It means a couple of things - most importantly you cannot fully leverage work that VM is doing for long-term optimizations. One example of such optimizations are the ones provided by JIT compilers or sophisticated Garbage Collection algorithms. Because your code runs only for a short time, the techniques mentioned above are not providing sufficient benefits.
The second problem relates to this. As we use defaults, it means that some of the runtimes pay the initial fee needlessly. The canonical example would be JVM where good practice is to disable specific stuff with following the set of flags:
-XX:MaxHeapSize="75-80% of configured AWS Lambda memory tier" -XX:+UseSerialGC -XX:+TieredCompilation -Xshare:on
Another perfect example is something that Rich Hickey (main persona behind the Clojure programming language) calls Situated Programs.

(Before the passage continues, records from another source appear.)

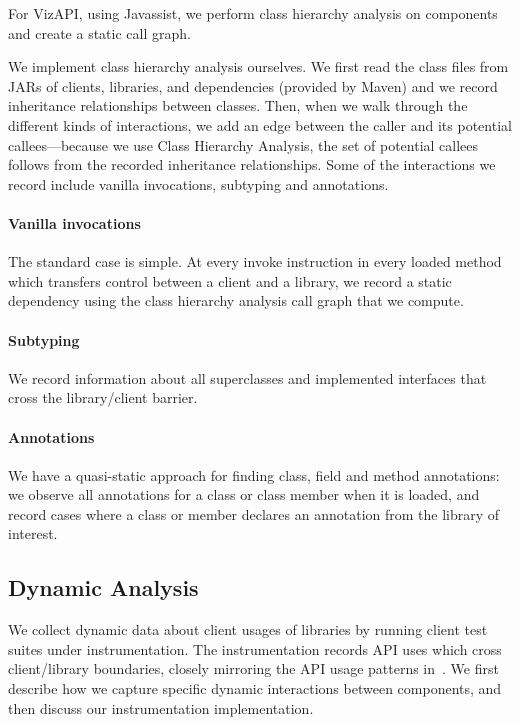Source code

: For VizAPI, using Javassist, we 
perform class hierarchy analysis on components and create a static call
graph. 

We implement class hierarchy analysis ourselves. We first read the class files from JARs of clients, libraries, and dependencies (provided by Maven) and we record
inheritance relationships between classes. Then, when we walk through the different kinds of interactions,
 we add an edge between the caller and its potential callees---because we use Class Hierarchy Analysis, the set of potential callees follows from the recorded inheritance relationships.
Some of the interactions we record include vanilla invocations, subtyping and annotations.

\paragraph{Vanilla invocations}
The standard case is simple. At every invoke instruction in every
loaded method which transfers control between a client and a
library, we record a static dependency using the class hierarchy
analysis call graph that we compute.

\paragraph{Subtyping}
We record information about all superclasses and implemented interfaces that cross the library/client barrier. 

\paragraph{Annotations}
We have a quasi-static approach for finding class, field and method annotations:
we observe all annotations for a class or class member when it is loaded, and
record cases where a class or member declares an annotation from the library of interest.

\subsection{Dynamic Analysis}
\label{subsec:dynamic}
We collect dynamic data about client usages of libraries by running client
test suites under instrumentation. The instrumentation records API
uses which cross client/library boundaries, closely mirroring the API
usage patterns
in~\cite{venkatanarayanan22:_study_lever_api_usage_patter}. We first
describe how we capture specific dynamic interactions between components, and
then discuss our instrumentation implementation.

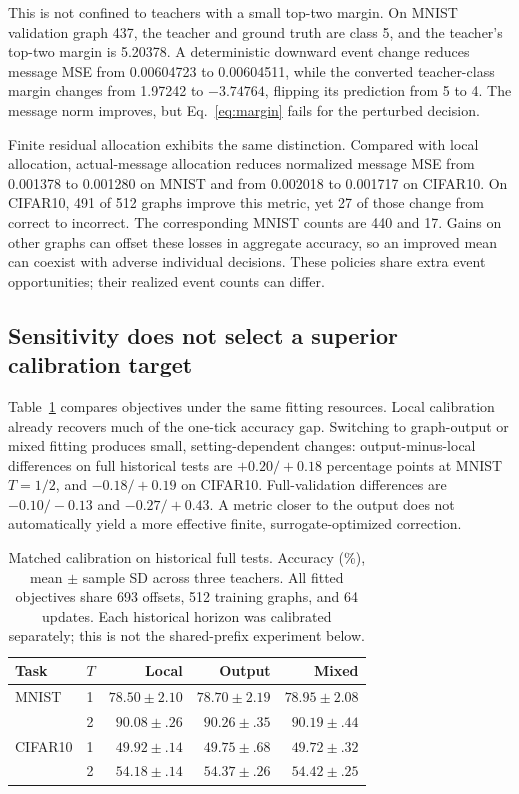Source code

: \documentclass[10pt,twocolumn,letterpaper]{article}
\begin{document}
This is not confined to teachers with a small top-two margin. On MNIST validation graph 437, the teacher and ground truth are class 5, and the teacher's top-two margin is 5.20378. A deterministic downward event change reduces message MSE from 0.00604723 to 0.00604511, while the converted teacher-class margin changes from 1.97242 to $-3.74764$, flipping its prediction from 5 to 4. The message norm improves, but Eq.~\eqref{eq:margin} fails for the perturbed decision.

Finite residual allocation exhibits the same distinction. Compared with local allocation, actual-message allocation reduces normalized message MSE from 0.001378 to 0.001280 on MNIST and from 0.002018 to 0.001717 on CIFAR10. On CIFAR10, 491 of 512 graphs improve this metric, yet 27 of those change from correct to incorrect. The corresponding MNIST counts are 440 and 17. Gains on other graphs can offset these losses in aggregate accuracy, so an improved mean can coexist with adverse individual decisions. These policies share extra event opportunities; their realized event counts can differ.

\subsection{Sensitivity does not select a superior calibration target}
Table~\ref{tab:calibration} compares objectives under the same fitting resources. Local calibration already recovers much of the one-tick accuracy gap. Switching to graph-output or mixed fitting produces small, setting-dependent changes: output-minus-local differences on full historical tests are $+0.20/+0.18$ percentage points at MNIST $T=1/2$, and $-0.18/+0.19$ on CIFAR10. Full-validation differences are $-0.10/-0.13$ and $-0.27/+0.43$. A metric closer to the output does not automatically yield a more effective finite, surrogate-optimized correction.

\begin{table}[t]
\caption{Matched calibration on historical full tests. Accuracy (\%), mean $\pm$ sample SD across three teachers. All fitted objectives share 693 offsets, 512 training graphs, and 64 updates. Each historical horizon was calibrated separately; this is not the shared-prefix experiment below.}
\label{tab:calibration}
\centering\small\setlength{\tabcolsep}{3pt}
\begin{tabular}{llrrr}\toprule
Task & $T$ & Local & Output & Mixed\\\midrule
MNIST & 1 & $78.50\pm2.10$ & $78.70\pm2.19$ & $78.95\pm2.08$\\
 & 2 & $90.08\pm.26$ & $90.26\pm.35$ & $90.19\pm.44$\\
CIFAR10 & 1 & $49.92\pm.14$ & $49.75\pm.68$ & $49.72\pm.32$\\
 & 2 & $54.18\pm.14$ & $54.37\pm.26$ & $54.42\pm.25$\\\bottomrule
\end{tabular}
\end{table}
\end{document}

Such software runs for an extended period, consume a lot amount of memory and accumulates state over time (e.g., recommendation or rule engines). Choosing a serverless approach for such type of workload would be a great mistake.
In other words - startup time. How painful is for the end user to hit a cold serverless architecture before we have adequately warmed up containers.
The lightweight implementations (Node.js based ones) are the winner of this round. The smaller runtime you need to carry, the faster you boot - no surprises here.
Another thing worth noting realization is how containers reuse looks. There are no guarantees for that, you need to determine that in an experimental way.
I strongly recommend reading both in details, especially if you are interested in investing in serverless, but I summarize them now.
Most of the platform providers keep containers idled for around 20-40 minutes. Keep in mind that is not guaranteed and documented anywhere. Moreover, for AWS there is a significant difference that depends on the memory tier. The biggest lambdas are recycled a little bit faster when idle. From the provider perspective, it looks like a perfectly fine optimization. The additional significant thing is that every time we do a deployment or recreate a particular function we are dealing with entirely cold infrastructure. Moreover, if more than one request hits such infrastructure concurrently, all of them pay the initial cost altogether.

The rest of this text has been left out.